According to the principle of energy conservation, it is assumed that the work done by the pressure is completely converted into the strain energy of the finger’s bending:

$${\displaystyle \frac{\partial \left({\displaystyle {\sum }_1^N{E}_{(i)}}\right)-\partial \left({\displaystyle {\sum }_1^N{W}_{P(i)}}\right)}{\partial {\mathit{k}}_i}}=0$$

(8)

where E_(i) and W_P(i) represent the strain energy and the work done by the pressure for the i-th segment, respectively. k_i is the coefficient in the displacement polynomial i-th segment.

The work done by the pressure is calculated as follows:

$$W_{P(i)}={\displaystyle \frac{P_0{V}_{i0}-P_f{V}_{if}}{\gamma -1}}$$

(9)

where P₀ and P_f represent the initial and final driving pressures, respectively. And V_i0 and V_if represent the initial and final driving volumes, respectively. $\gamma$ is air adiabatic coefficient, which is assumed to be equal to 1.4.

By combining Equations (1)–(9) and using the Rayleigh-Ritz method, the deformation centerline of the soft finger is obtained. As shown in Figure 2b, the centerline of the soft finger’s bending at different segments, with the two chamber driving pressures set to 25 kPa, is compared with the experimentally obtained centerline. The theoretical centerline of the soft finger becomes increasingly curved as the number of segments increases. The theoretical value when the soft finger is discretized into 8 segments is the closest to the experimental result. Therefore, in calculating the soft finger’s behavior under different working modes, it is assumed that each finger is discretized into 8 segments.

As shown in Figure 2c, the soft finger has three working modes: Mode 1 is to drive both chambers of the finger simultaneously with the same pressure; Mode 2 is to drive only the proximal end of the finger; Mode 3 is to drive only the distal end of the finger. For the three working modes, the theoretical and experimental values of the finger’s bending centerline are compared, as shown in Figure 2d. The driving pressures for Modes 1, 2, and 3 are 15 kPa, 25 kPa, and 50 kPa, respectively. To quantitatively evaluate the modeling accuracy, the mean absolute error (MAE) and root mean square error (RMSE) are calculated. For Mode 1, the MAE is 0.41 mm and the RMSE is 0.63 mm; for Mode 2, the MAE is 0.50 mm and the RMSE is 0.78 mm; for Mode 3, the MAE is 0.26 mm and the RMSE is 0.51 mm. Theoretical values and experimental values are generally similar, allowing the derived model to be used for establishing the operational space of the soft finger.

3.2. Operational Space of the Gripper

The gripper has three working modes.
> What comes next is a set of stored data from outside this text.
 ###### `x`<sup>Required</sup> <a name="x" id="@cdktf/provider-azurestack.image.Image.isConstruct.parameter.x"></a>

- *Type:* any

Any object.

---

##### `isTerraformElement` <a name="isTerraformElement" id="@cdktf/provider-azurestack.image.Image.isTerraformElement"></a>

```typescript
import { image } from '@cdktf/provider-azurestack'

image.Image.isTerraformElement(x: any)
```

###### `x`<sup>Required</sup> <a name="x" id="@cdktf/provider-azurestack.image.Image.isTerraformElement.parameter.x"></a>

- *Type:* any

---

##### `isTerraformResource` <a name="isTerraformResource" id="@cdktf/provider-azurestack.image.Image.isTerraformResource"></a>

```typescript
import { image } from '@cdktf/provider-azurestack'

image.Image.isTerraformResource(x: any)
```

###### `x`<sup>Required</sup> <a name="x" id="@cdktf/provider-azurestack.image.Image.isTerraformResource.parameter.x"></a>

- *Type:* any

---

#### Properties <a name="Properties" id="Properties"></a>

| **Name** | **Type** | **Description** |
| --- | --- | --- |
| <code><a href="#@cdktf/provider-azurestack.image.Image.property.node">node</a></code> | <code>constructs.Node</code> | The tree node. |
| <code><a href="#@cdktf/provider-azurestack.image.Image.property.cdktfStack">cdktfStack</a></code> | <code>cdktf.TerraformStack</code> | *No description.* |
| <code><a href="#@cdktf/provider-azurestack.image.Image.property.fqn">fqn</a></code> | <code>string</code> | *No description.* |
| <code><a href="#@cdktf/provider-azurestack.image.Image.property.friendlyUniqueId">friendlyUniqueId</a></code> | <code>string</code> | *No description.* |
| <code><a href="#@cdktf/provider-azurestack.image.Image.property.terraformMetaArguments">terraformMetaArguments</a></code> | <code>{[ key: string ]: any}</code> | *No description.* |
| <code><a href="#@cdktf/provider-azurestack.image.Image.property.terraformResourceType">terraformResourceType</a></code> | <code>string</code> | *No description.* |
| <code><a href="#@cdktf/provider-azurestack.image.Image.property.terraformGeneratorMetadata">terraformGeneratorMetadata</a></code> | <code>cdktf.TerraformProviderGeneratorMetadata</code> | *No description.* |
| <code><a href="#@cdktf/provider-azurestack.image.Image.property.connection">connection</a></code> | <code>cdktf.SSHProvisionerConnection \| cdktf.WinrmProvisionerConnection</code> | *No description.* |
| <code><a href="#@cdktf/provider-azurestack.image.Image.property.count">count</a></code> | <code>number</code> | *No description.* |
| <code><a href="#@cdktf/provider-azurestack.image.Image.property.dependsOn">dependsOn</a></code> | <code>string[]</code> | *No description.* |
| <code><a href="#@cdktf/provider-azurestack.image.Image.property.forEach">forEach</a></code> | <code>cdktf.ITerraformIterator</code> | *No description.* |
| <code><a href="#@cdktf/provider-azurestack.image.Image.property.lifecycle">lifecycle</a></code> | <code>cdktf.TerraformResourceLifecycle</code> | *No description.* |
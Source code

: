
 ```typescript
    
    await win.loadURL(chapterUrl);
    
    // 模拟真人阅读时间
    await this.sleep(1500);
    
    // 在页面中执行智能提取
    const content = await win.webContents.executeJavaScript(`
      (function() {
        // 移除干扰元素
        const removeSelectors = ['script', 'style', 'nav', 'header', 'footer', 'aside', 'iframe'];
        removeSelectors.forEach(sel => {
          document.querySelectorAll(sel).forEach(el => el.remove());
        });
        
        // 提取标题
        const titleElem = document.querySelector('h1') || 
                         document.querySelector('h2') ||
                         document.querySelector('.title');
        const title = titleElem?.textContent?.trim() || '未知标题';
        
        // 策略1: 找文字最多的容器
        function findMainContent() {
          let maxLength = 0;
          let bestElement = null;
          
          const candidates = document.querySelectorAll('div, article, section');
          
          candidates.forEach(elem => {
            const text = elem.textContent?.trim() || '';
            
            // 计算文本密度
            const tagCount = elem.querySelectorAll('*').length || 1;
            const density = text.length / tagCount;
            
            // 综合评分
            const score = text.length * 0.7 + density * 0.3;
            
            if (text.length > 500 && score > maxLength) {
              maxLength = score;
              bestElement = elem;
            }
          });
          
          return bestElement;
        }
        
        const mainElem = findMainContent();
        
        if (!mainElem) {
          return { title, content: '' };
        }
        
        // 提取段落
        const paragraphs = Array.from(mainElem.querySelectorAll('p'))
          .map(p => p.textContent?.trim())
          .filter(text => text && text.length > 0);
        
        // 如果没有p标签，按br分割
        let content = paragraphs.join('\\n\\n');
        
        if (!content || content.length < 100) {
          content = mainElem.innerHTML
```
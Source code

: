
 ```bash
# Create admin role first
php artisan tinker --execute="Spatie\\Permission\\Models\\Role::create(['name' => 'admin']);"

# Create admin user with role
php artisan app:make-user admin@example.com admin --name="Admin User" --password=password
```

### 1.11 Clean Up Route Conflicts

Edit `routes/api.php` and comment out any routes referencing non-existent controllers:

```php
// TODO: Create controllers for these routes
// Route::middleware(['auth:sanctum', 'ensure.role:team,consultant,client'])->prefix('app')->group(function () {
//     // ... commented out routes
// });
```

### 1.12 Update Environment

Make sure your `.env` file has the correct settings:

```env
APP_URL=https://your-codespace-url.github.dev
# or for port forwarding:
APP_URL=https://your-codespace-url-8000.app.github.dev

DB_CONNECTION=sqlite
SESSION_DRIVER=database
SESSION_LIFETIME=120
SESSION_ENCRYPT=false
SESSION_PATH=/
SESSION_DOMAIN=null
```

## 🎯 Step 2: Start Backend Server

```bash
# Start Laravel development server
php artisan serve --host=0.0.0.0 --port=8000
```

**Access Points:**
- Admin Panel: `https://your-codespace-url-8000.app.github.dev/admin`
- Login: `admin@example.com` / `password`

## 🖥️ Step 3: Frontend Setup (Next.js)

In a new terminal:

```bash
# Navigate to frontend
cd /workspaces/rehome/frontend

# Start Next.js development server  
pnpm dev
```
Therefore, a spatial coordinate system for the gripper is established, and using the D-H parameter method, the operational space for different working modes is obtained. As shown in Figure 3a, the spatial coordinate system for the gripper is established. O₁, O₂, and O₃ represent the center points of the fixed ends of the three fingers, respectively. The global coordinate system (O-XYZ) is established at point O₁, and local coordinate systems (${\mathrm{O}}_{ij}{\text{-}\mathrm{X}}_{ij}{\mathrm{Y}}_{ij}{\mathrm{Z}}_{ij},i\in \left[1,2,3\right],j\in \left[1,2,\dots ,N\right]$) are established at each discrete point on the fingers. By using the secondary transformation coordinate system, the centerline of the soft finger can be expressed in the fixed coordinate system. The soft finger undergoes planar bending. By first rotating around the Z_i(i−1)-axis and then translating along the X_i(i−1)-axis, the coordinates of the soft finger can be transformed into the fixed coordinate system.

The centerline of the gripper in the homogeneous coordinate system is expressed as follows:

$${\mathrm{T}}_{ij}=\left[\begin{array}{cccc}\cos {\beta }_{ij}& -\sin {\beta }_{ij}& 0& l_{ij}\cos {\beta }_{ij}\\ \sin {\beta }_{ij}& \cos {\beta }_{ij}& 0& l_{ij}\sin {\beta }_{ij}\\ 0& 0& 1& 0\\ 0& 0& 0& 1\end{array}\right]$$

(10)

where ${\beta }_{ij}$ and l_ij represent the rotation angles and translation distances for transforming the coordinates of the i-th finger from the (j − 1)-th joint coordinate system to the j-th joint coordinate system.

The operational spaces of the gripper under the three working modes are illustrated in Figure 3b–d. Through theoretical derivation, the maximum driving pressures during the gripping phase for modes 1, 2, and 3 were determined to be 20, 23, and 80 kPa, respectively. These maximum driving pressures refer to the pressures when the fingertips reach a specific position. At these pressure levels, the fingertips of the three fingers align in a straight line. If the pressure exceeds the corresponding maximum value, the gripper will lose its ability to grasp objects effectively.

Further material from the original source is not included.